## Aim of the exercise
Leave out the pictures and repeat every record exactly.

Saved entries:
= = = = = = =

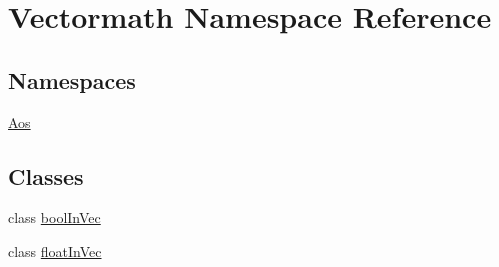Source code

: \hypertarget{namespaceVectormath}{\section{Vectormath Namespace Reference}
\label{namespaceVectormath}
}
\subsection*{Namespaces}
\begin{DoxyCompactItemize}
\item 
\hyperlink{namespaceVectormath_1_1Aos}{Aos}
\end{DoxyCompactItemize}
\subsection*{Classes}
\begin{DoxyCompactItemize}
\item 
class \hyperlink{classVectormath_1_1boolInVec}{bool\-In\-Vec}
\item 
class \hyperlink{classVectormath_1_1floatInVec}{float\-In\-Vec}
\end{DoxyCompactItemize}
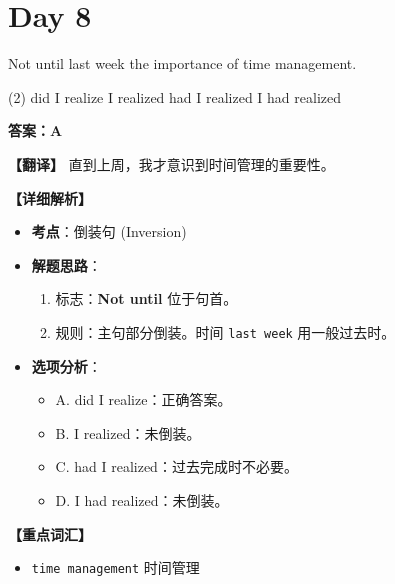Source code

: \documentclass[11pt, a4paper]{article}
\newcommand{\analysis}[4]{
    \begin{solutionbox}
        \textbf{答案：#1}
        
        \textbf{【翻译】} #2
        
        \textbf{【详细解析】}
        #3
        
        \textbf{【重点词汇】}
        #4
    \end{solutionbox}
}
\newcommand{\blank}{\underline{\hspace{1.5cm}}}
\begin{document}
\section*{Day 8}
\begin{questions}
    \item Not until last week \blank the importance of time management.
    \begin{tasks}(2)
        \task did I realize \task I realized
        \task had I realized \task I had realized
    \end{tasks}
    \analysis{A}{直到上周，我才意识到时间管理的重要性。}{
        \begin{itemize}
            \item \textbf{考点}：倒装句 (Inversion)
            \item \textbf{解题思路}：
                \begin{enumerate}
                    \item 标志：\textbf{Not until} 位于句首。
                    \item 规则：主句部分倒装。时间 \texttt{last week} 用一般过去时。
                \end{enumerate}
            \item \textbf{选项分析}：
                \begin{itemize}
                    \item A. did I realize：正确答案。
                    \item B. I realized：未倒装。
                    \item C. had I realized：过去完成时不必要。
                    \item D. I had realized：未倒装。
                \end{itemize}
        \end{itemize}
    }{
        \begin{itemize}
            \item \texttt{time management} 时间管理
        \end{itemize}
    }


\end{questions}
\end{document}
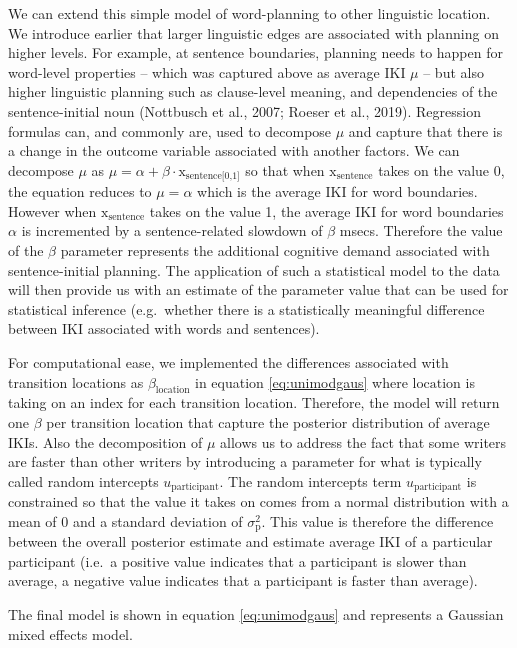 \documentclass[
  english,
  man,floatsintext]{apa7}
\begin{document}
We can extend this simple model of word-planning to other linguistic location. We introduce earlier that larger linguistic edges are associated with planning on higher levels. For example, at sentence boundaries, planning needs to happen for word-level properties -- which was captured above as average IKI \(\mu\) -- but also higher linguistic planning such as clause-level meaning, and dependencies of the sentence-initial noun (Nottbusch et al., 2007; Roeser et al., 2019). Regression formulas can, and commonly are, used to decompose \(\mu\) and capture that there is a change in the outcome variable associated with another factors. We can decompose \(\mu\) as \(\mu = \alpha + \beta \cdot \text{x}_\text{sentence[0,1]}\) so that when \(\text{x}_\text{sentence}\) takes on the value 0, the equation reduces to \(\mu = \alpha\) which is the average IKI for word boundaries. However when \(\text{x}_\text{sentence}\) takes on the value 1, the average IKI for word boundaries \(\alpha\) is incremented by a sentence-related slowdown of \(\beta\) msecs. Therefore the value of the \(\beta\) parameter represents the additional cognitive demand associated with sentence-initial planning. The application of such a statistical model to the data will then provide us with an estimate of the parameter value that can be used for statistical inference (e.g.~whether there is a statistically meaningful difference between IKI associated with words and sentences).

For computational ease, we implemented the differences associated with transition locations as \(\beta_\text{location}\) in equation \ref{eq:unimodgaus} where \(\text{location}\) is taking on an index for each transition location. Therefore, the model will return one \(\beta\) per transition location that capture the posterior distribution of average IKIs. Also the decomposition of \(\mu\) allows us to address the fact that some writers are faster than other writers by introducing a parameter for what is typically called random intercepts \(u_\text{participant}\). The random intercepts term \(u_\text{participant}\) is constrained so that the value it takes on comes from a normal distribution with a mean of 0 and a standard deviation of \(\sigma_\text{p}^2\). This value is therefore the difference between the overall posterior estimate and estimate average IKI of a particular participant (i.e.~a positive value indicates that a participant is slower than average, a negative value indicates that a participant is faster than average).

The final model is shown in equation \ref{eq:unimodgaus} and represents a Gaussian mixed effects model.
\end{document}
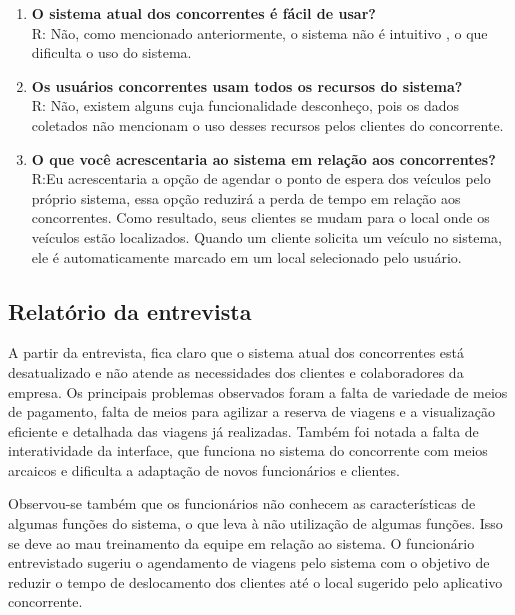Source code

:\begin{enumerate}
      \item \textbf{O sistema atual dos concorrentes é fácil de usar?}
            \\R: Não, como mencionado anteriormente, o sistema não é intuitivo , o que dificulta o uso do sistema.\\

      \item \textbf{Os usuários concorrentes usam todos os recursos do sistema?}
            \\R: Não, existem alguns cuja funcionalidade desconheço, pois os dados coletados não mencionam o uso desses recursos pelos clientes do concorrente. \\

      \item \textbf{O que você acrescentaria ao sistema em relação aos concorrentes?}
            \\R:Eu acrescentaria a opção de agendar o ponto de espera dos veículos pelo próprio sistema, essa opção reduzirá a perda de tempo em relação aos concorrentes. Como resultado, seus clientes se mudam para o local onde os veículos estão localizados. Quando um cliente solicita um veículo no sistema, ele é automaticamente marcado em um local selecionado pelo usuário.
\end{enumerate}

\subsection{Relatório da entrevista}

A partir da entrevista, fica claro que o sistema atual dos concorrentes está desatualizado e não atende as necessidades dos clientes e colaboradores da empresa. Os principais problemas observados foram a falta de variedade de meios de pagamento, falta de meios para agilizar a reserva de viagens e a visualização eficiente e detalhada das viagens já realizadas. Também foi notada a falta de interatividade da interface, que funciona no sistema do concorrente com meios arcaicos e dificulta a adaptação de novos funcionários e clientes.

Observou-se também que os funcionários não conhecem as características de algumas funções do sistema, o que leva à não utilização de algumas funções. Isso se deve ao mau treinamento da equipe em relação ao sistema. O funcionário entrevistado sugeriu o agendamento de viagens pelo sistema com o objetivo de reduzir o tempo de deslocamento dos clientes até o local sugerido pelo aplicativo concorrente.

= = = = = = =

## Output of the exercise
Source code

: \hypertarget{namespaceVectormath}{\section{Vectormath Namespace Reference}
\label{namespaceVectormath}
}
\subsection*{Namespaces}
\begin{DoxyCompactItemize}
\item 
\hyperlink{namespaceVectormath_1_1Aos}{Aos}
\end{DoxyCompactItemize}
\subsection*{Classes}
\begin{DoxyCompactItemize}
\item 
class \hyperlink{classVectormath_1_1boolInVec}{bool\-In\-Vec}
\item 
class \hyperlink{classVectormath_1_1floatInVec}{float\-In\-Vec}
\end{DoxyCompactItemize}
Source code

: \documentclass[11pt, a4paper]{article}
\newcommand{\analysis}[4]{
    \begin{solutionbox}
        \textbf{答案：#1}
        
        \textbf{【翻译】} #2
        
        \textbf{【详细解析】}
        #3
        
        \textbf{【重点词汇】}
        #4
    \end{solutionbox}
}
\newcommand{\blank}{\underline{\hspace{1.5cm}}}
\begin{document}
\section*{Day 8}
\begin{questions}
    \item Not until last week \blank the importance of time management.
    \begin{tasks}(2)
        \task did I realize \task I realized
        \task had I realized \task I had realized
    \end{tasks}
    \analysis{A}{直到上周，我才意识到时间管理的重要性。}{
        \begin{itemize}
            \item \textbf{考点}：倒装句 (Inversion)
            \item \textbf{解题思路}：
                \begin{enumerate}
                    \item 标志：\textbf{Not until} 位于句首。
                    \item 规则：主句部分倒装。时间 \texttt{last week} 用一般过去时。
                \end{enumerate}
            \item \textbf{选项分析}：
                \begin{itemize}
                    \item A. did I realize：正确答案。
                    \item B. I realized：未倒装。
                    \item C. had I realized：过去完成时不必要。
                    \item D. I had realized：未倒装。
                \end{itemize}
        \end{itemize}
    }{
        \begin{itemize}
            \item \texttt{time management} 时间管理
        \end{itemize}
    }


\end{questions}
\end{document}
 \documentclass[
  english,
  man,floatsintext]{apa7}
\begin{document}
We can extend this simple model of word-planning to other linguistic location. We introduce earlier that larger linguistic edges are associated with planning on higher levels. For example, at sentence boundaries, planning needs to happen for word-level properties -- which was captured above as average IKI \(\mu\) -- but also higher linguistic planning such as clause-level meaning, and dependencies of the sentence-initial noun (Nottbusch et al., 2007; Roeser et al., 2019). Regression formulas can, and commonly are, used to decompose \(\mu\) and capture that there is a change in the outcome variable associated with another factors. We can decompose \(\mu\) as \(\mu = \alpha + \beta \cdot \text{x}_\text{sentence[0,1]}\) so that when \(\text{x}_\text{sentence}\) takes on the value 0, the equation reduces to \(\mu = \alpha\) which is the average IKI for word boundaries. However when \(\text{x}_\text{sentence}\) takes on the value 1, the average IKI for word boundaries \(\alpha\) is incremented by a sentence-related slowdown of \(\beta\) msecs. Therefore the value of the \(\beta\) parameter represents the additional cognitive demand associated with sentence-initial planning. The application of such a statistical model to the data will then provide us with an estimate of the parameter value that can be used for statistical inference (e.g.~whether there is a statistically meaningful difference between IKI associated with words and sentences).

For computational ease, we implemented the differences associated with transition locations as \(\beta_\text{location}\) in equation \ref{eq:unimodgaus} where \(\text{location}\) is taking on an index for each transition location. Therefore, the model will return one \(\beta\) per transition location that capture the posterior distribution of average IKIs. Also the decomposition of \(\mu\) allows us to address the fact that some writers are faster than other writers by introducing a parameter for what is typically called random intercepts \(u_\text{participant}\). The random intercepts term \(u_\text{participant}\) is constrained so that the value it takes on comes from a normal distribution with a mean of 0 and a standard deviation of \(\sigma_\text{p}^2\). This value is therefore the difference between the overall posterior estimate and estimate average IKI of a particular participant (i.e.~a positive value indicates that a participant is slower than average, a negative value indicates that a participant is faster than average).

The final model is shown in equation \ref{eq:unimodgaus} and represents a Gaussian mixed effects model.
\end{document}
Source code

:\begin{enumerate}
      \item \textbf{O sistema atual dos concorrentes é fácil de usar?}
            \\R: Não, como mencionado anteriormente, o sistema não é intuitivo , o que dificulta o uso do sistema.\\

      \item \textbf{Os usuários concorrentes usam todos os recursos do sistema?}
            \\R: Não, existem alguns cuja funcionalidade desconheço, pois os dados coletados não mencionam o uso desses recursos pelos clientes do concorrente. \\

      \item \textbf{O que você acrescentaria ao sistema em relação aos concorrentes?}
            \\R:Eu acrescentaria a opção de agendar o ponto de espera dos veículos pelo próprio sistema, essa opção reduzirá a perda de tempo em relação aos concorrentes. Como resultado, seus clientes se mudam para o local onde os veículos estão localizados. Quando um cliente solicita um veículo no sistema, ele é automaticamente marcado em um local selecionado pelo usuário.
\end{enumerate}

\subsection{Relatório da entrevista}

A partir da entrevista, fica claro que o sistema atual dos concorrentes está desatualizado e não atende as necessidades dos clientes e colaboradores da empresa. Os principais problemas observados foram a falta de variedade de meios de pagamento, falta de meios para agilizar a reserva de viagens e a visualização eficiente e detalhada das viagens já realizadas. Também foi notada a falta de interatividade da interface, que funciona no sistema do concorrente com meios arcaicos e dificulta a adaptação de novos funcionários e clientes.

Observou-se também que os funcionários não conhecem as características de algumas funções do sistema, o que leva à não utilização de algumas funções. Isso se deve ao mau treinamento da equipe em relação ao sistema. O funcionário entrevistado sugeriu o agendamento de viagens pelo sistema com o objetivo de reduzir o tempo de deslocamento dos clientes até o local sugerido pelo aplicativo concorrente.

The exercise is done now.